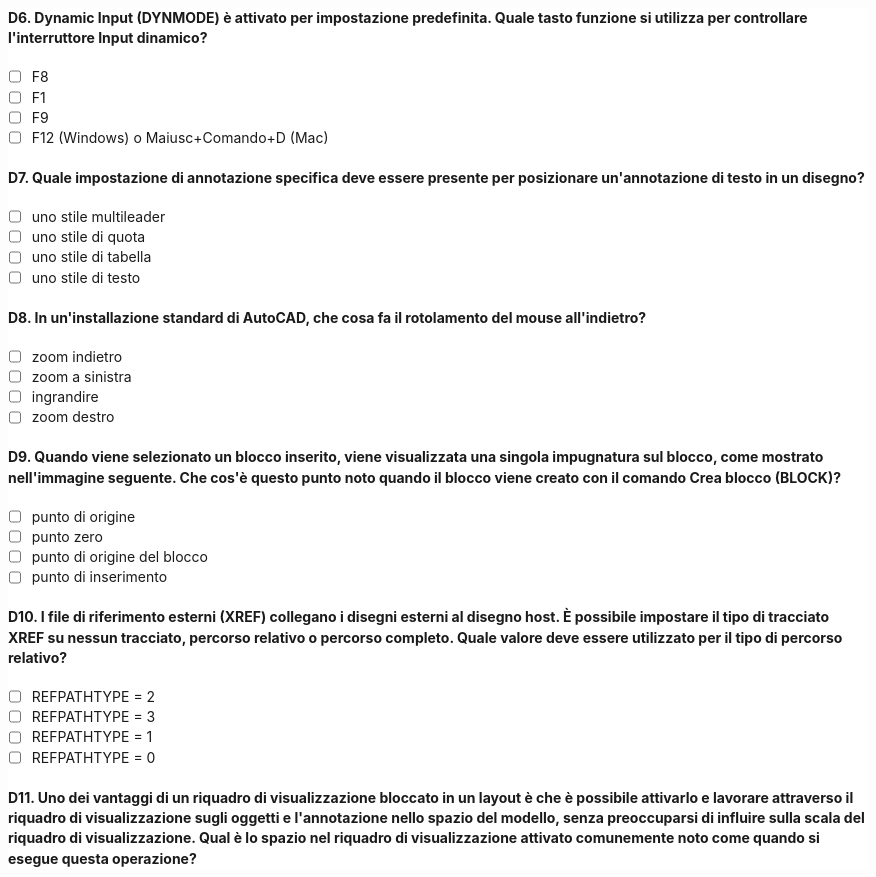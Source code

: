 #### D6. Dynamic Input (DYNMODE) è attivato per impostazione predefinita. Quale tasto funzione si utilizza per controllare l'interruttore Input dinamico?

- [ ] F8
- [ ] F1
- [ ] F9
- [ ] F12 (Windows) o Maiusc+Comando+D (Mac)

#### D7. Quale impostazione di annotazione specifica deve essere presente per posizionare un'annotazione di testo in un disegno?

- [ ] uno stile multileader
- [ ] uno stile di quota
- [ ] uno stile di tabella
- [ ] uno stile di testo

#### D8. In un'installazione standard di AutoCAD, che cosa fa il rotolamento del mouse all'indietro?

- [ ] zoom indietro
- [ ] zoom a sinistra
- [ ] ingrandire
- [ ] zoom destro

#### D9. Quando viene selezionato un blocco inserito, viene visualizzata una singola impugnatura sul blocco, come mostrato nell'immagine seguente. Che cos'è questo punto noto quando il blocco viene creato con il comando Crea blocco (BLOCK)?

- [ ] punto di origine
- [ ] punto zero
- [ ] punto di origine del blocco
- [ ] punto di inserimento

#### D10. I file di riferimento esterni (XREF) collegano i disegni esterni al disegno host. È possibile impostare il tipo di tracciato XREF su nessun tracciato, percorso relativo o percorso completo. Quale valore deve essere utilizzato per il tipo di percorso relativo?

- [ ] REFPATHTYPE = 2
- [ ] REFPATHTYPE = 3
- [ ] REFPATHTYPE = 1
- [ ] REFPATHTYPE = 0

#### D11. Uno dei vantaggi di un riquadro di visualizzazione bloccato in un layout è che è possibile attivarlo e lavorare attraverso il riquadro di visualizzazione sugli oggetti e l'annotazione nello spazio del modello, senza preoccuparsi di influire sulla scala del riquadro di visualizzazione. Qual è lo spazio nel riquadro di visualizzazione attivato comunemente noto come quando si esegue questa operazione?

..............................

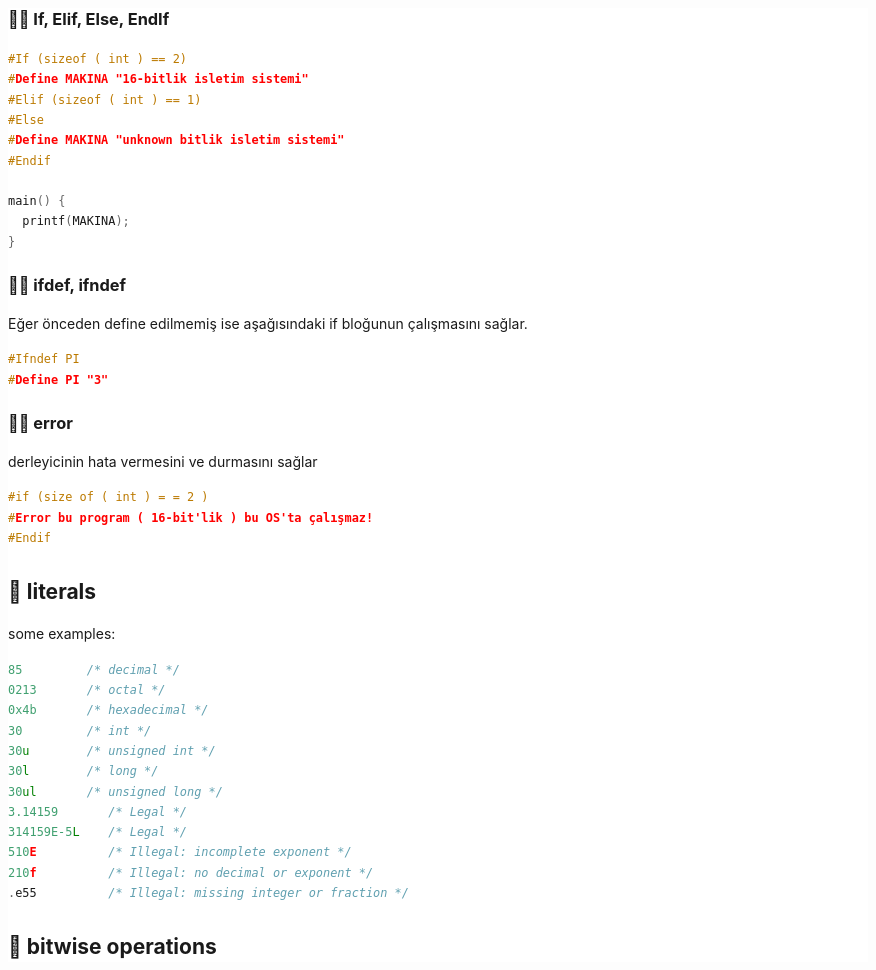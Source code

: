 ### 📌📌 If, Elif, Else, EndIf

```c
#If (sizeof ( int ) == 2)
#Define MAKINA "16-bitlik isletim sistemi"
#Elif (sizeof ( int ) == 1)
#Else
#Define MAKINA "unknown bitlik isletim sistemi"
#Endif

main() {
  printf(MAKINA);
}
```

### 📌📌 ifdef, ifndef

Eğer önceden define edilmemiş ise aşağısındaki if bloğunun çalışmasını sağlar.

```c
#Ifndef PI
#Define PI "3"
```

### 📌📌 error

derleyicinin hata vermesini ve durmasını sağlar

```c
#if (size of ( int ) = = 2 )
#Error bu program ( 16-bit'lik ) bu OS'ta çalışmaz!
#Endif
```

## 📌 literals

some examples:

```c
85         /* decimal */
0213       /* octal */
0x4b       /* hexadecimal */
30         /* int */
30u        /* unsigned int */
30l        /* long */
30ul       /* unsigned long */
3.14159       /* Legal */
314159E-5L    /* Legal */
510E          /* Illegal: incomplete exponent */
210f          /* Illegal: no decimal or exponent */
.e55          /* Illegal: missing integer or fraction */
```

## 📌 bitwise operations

..............................

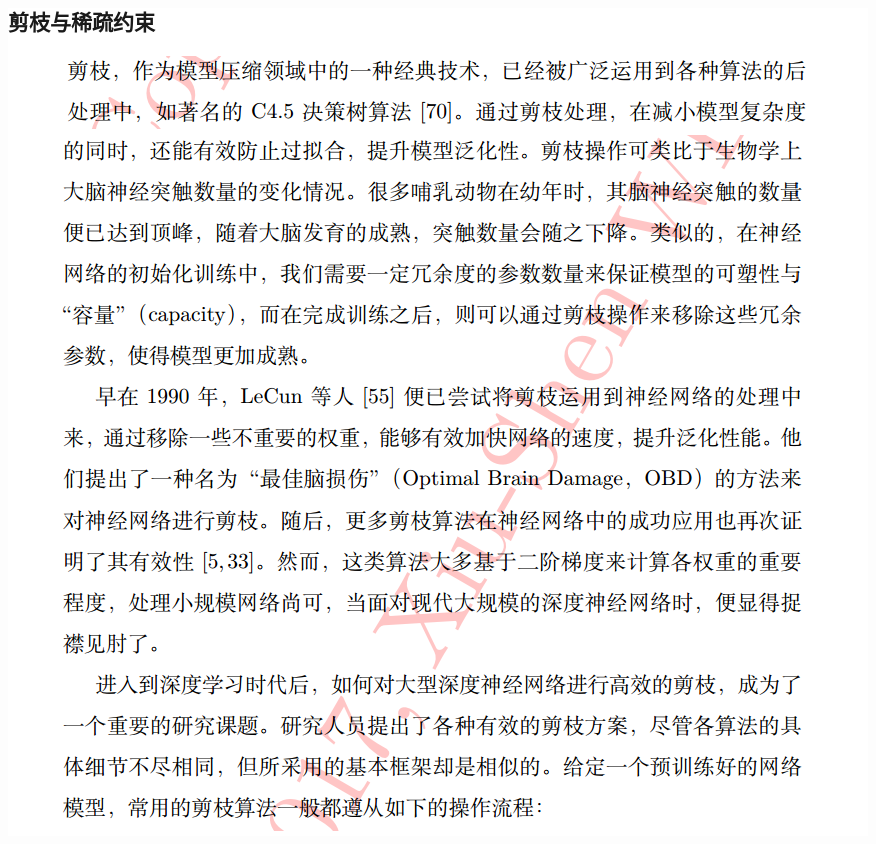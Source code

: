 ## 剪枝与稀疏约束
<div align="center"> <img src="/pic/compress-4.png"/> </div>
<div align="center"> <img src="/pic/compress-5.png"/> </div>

..............................

» WORK TASK
Every line that holds the word "testo" should be copied from the records.

» THE COMPLETED TASK
#### D7. Quale impostazione di annotazione specifica deve essere presente per posizionare un'annotazione di testo in un disegno?
- [ ] uno stile di testo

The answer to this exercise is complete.